▸ REQUIRED ACTION: Look through the records and copy each line with the string "that" in it.

Records excerpted from a collection:
§ §
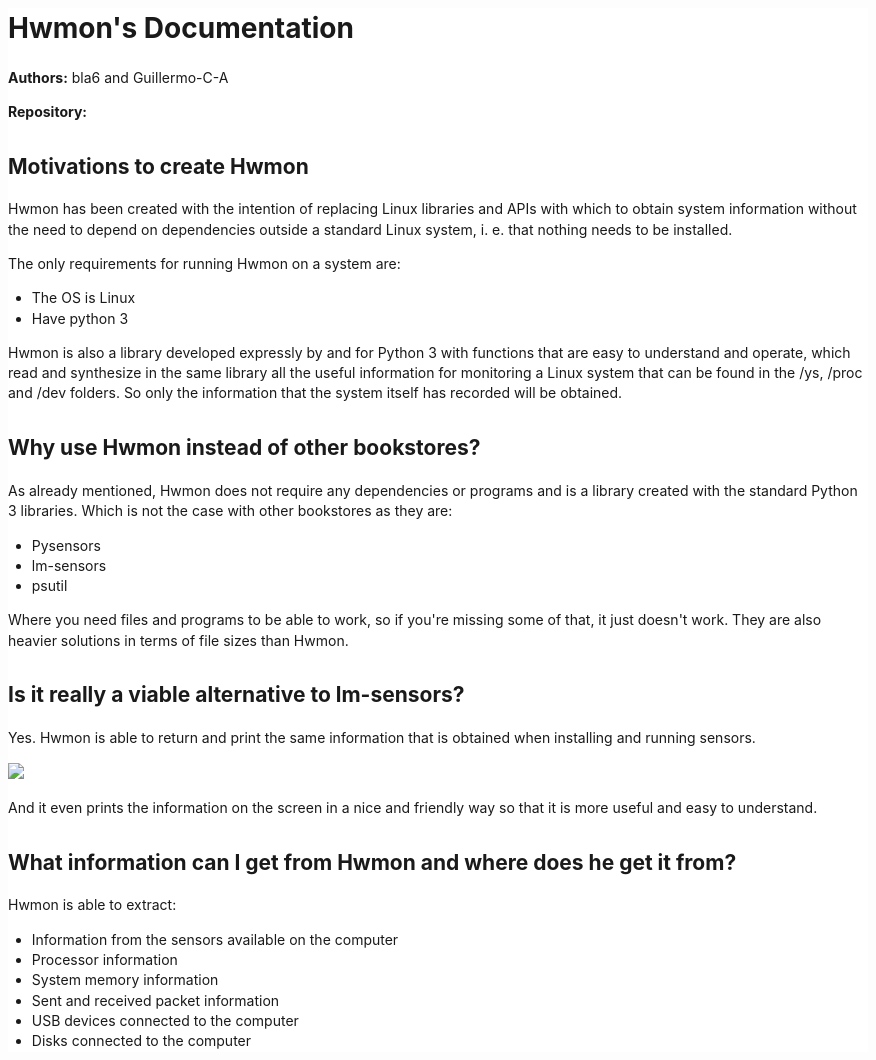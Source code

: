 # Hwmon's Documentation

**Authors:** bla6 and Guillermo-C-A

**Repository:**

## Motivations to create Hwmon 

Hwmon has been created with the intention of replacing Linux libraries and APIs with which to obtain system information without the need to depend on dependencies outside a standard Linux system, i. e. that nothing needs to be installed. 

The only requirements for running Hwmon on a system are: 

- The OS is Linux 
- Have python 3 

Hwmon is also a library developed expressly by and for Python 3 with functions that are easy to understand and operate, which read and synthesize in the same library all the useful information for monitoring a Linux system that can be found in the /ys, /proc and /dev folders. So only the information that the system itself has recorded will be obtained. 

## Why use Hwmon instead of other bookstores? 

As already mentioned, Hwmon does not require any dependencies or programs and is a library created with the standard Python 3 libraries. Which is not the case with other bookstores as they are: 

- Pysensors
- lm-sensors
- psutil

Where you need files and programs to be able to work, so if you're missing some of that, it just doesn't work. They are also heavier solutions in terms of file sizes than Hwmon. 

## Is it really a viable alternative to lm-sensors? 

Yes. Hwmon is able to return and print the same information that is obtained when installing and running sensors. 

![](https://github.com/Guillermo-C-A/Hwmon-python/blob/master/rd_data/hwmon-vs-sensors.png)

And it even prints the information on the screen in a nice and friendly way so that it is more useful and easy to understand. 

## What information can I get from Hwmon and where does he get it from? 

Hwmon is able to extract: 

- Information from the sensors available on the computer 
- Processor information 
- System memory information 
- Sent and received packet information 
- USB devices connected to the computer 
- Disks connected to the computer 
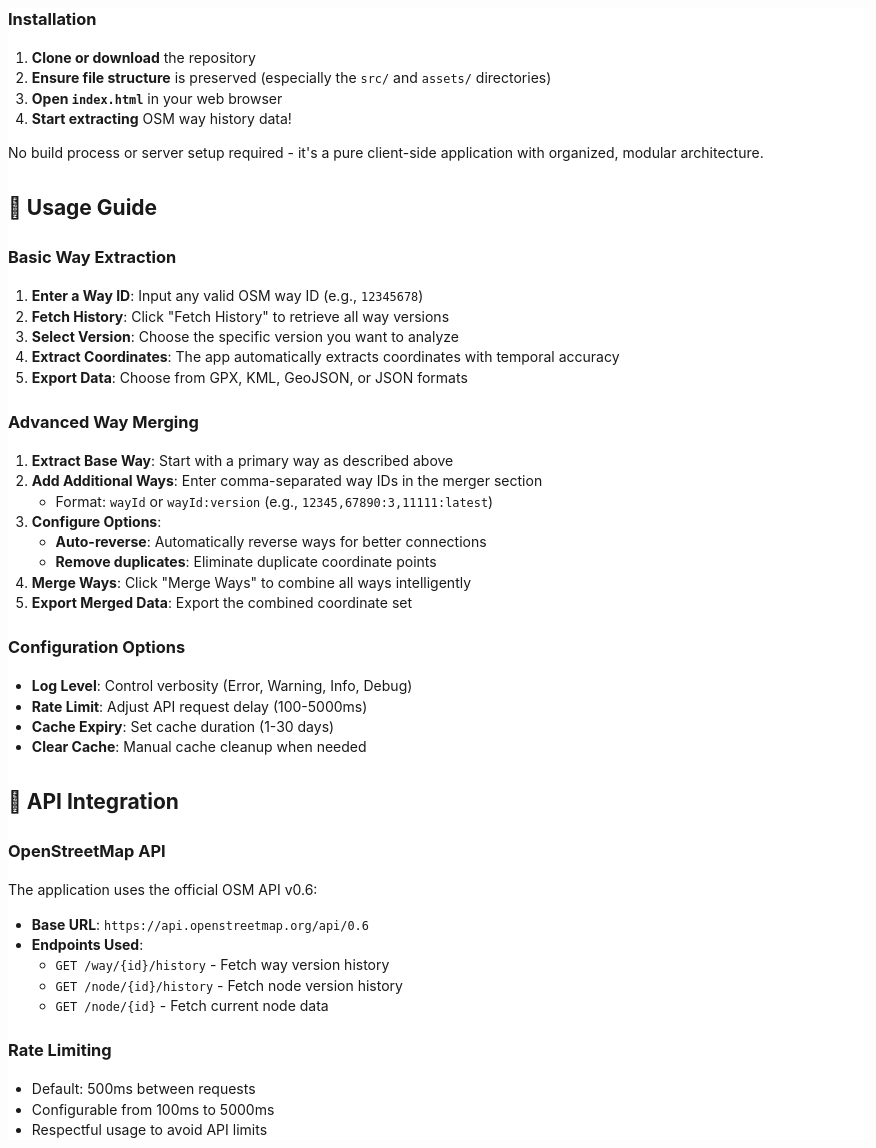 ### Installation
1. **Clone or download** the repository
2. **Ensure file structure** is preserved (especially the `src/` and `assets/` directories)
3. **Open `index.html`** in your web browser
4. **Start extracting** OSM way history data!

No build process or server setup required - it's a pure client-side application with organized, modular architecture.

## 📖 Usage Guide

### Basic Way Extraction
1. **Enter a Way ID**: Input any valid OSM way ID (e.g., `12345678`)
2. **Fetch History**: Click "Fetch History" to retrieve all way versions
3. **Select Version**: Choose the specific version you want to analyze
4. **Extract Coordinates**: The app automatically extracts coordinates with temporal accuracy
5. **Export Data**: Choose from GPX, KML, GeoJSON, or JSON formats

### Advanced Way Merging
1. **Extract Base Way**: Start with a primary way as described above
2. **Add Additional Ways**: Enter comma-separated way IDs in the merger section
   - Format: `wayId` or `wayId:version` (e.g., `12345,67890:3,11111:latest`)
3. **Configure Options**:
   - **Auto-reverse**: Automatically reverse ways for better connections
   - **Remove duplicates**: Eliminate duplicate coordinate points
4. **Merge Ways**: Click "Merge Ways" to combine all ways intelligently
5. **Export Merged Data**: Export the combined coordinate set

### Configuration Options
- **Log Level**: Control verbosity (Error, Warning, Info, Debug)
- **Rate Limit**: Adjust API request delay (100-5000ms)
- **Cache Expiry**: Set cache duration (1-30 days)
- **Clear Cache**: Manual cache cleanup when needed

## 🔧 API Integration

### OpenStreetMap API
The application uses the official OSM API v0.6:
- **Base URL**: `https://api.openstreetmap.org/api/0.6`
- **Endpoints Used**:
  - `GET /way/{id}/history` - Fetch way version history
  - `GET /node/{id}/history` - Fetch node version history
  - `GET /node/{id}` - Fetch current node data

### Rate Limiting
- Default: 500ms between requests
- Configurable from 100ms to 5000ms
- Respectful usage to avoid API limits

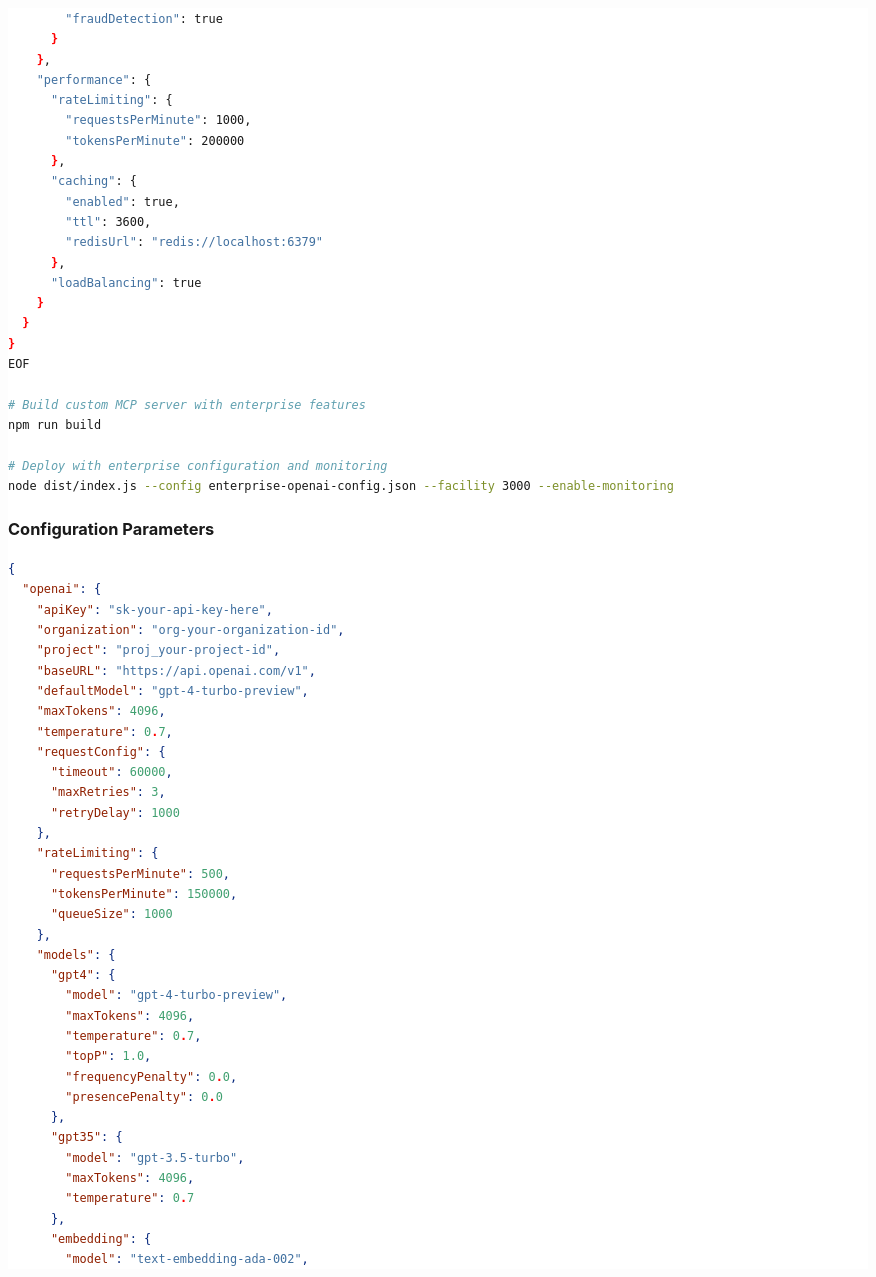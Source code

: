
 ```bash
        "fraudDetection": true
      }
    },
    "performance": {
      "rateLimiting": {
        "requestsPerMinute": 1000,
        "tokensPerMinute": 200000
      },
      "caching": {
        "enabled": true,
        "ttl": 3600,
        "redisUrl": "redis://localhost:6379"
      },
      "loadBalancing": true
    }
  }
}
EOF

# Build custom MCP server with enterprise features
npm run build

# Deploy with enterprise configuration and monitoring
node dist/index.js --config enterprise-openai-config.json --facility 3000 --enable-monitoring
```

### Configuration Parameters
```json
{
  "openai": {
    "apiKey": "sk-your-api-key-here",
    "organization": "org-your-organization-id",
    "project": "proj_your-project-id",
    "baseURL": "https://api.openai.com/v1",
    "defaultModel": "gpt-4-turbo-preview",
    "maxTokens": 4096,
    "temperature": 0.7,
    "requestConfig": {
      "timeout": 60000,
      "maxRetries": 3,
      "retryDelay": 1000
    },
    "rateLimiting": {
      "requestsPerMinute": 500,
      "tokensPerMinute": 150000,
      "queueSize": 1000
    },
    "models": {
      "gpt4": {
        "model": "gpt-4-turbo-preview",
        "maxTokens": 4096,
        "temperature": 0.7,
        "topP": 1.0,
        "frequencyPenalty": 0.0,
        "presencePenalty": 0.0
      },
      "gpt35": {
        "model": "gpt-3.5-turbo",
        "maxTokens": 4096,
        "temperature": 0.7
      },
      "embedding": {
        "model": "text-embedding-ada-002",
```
§ §
▸ TASK RESPONSE:
Hwmon has been created with the intention of replacing Linux libraries and APIs with which to obtain system information without the need to depend on dependencies outside a standard Linux system, i. e. that nothing needs to be installed. 
Hwmon is also a library developed expressly by and for Python 3 with functions that are easy to understand and operate, which read and synthesize in the same library all the useful information for monitoring a Linux system that can be found in the /ys, /proc and /dev folders. So only the information that the system itself has recorded will be obtained. 
Where you need files and programs to be able to work, so if you're missing some of that, it just doesn't work. They are also heavier solutions in terms of file sizes than Hwmon. 
Yes. Hwmon is able to return and print the same information that is obtained when installing and running sensors. 
And it even prints the information on the screen in a nice and friendly way so that it is more useful and easy to understand. 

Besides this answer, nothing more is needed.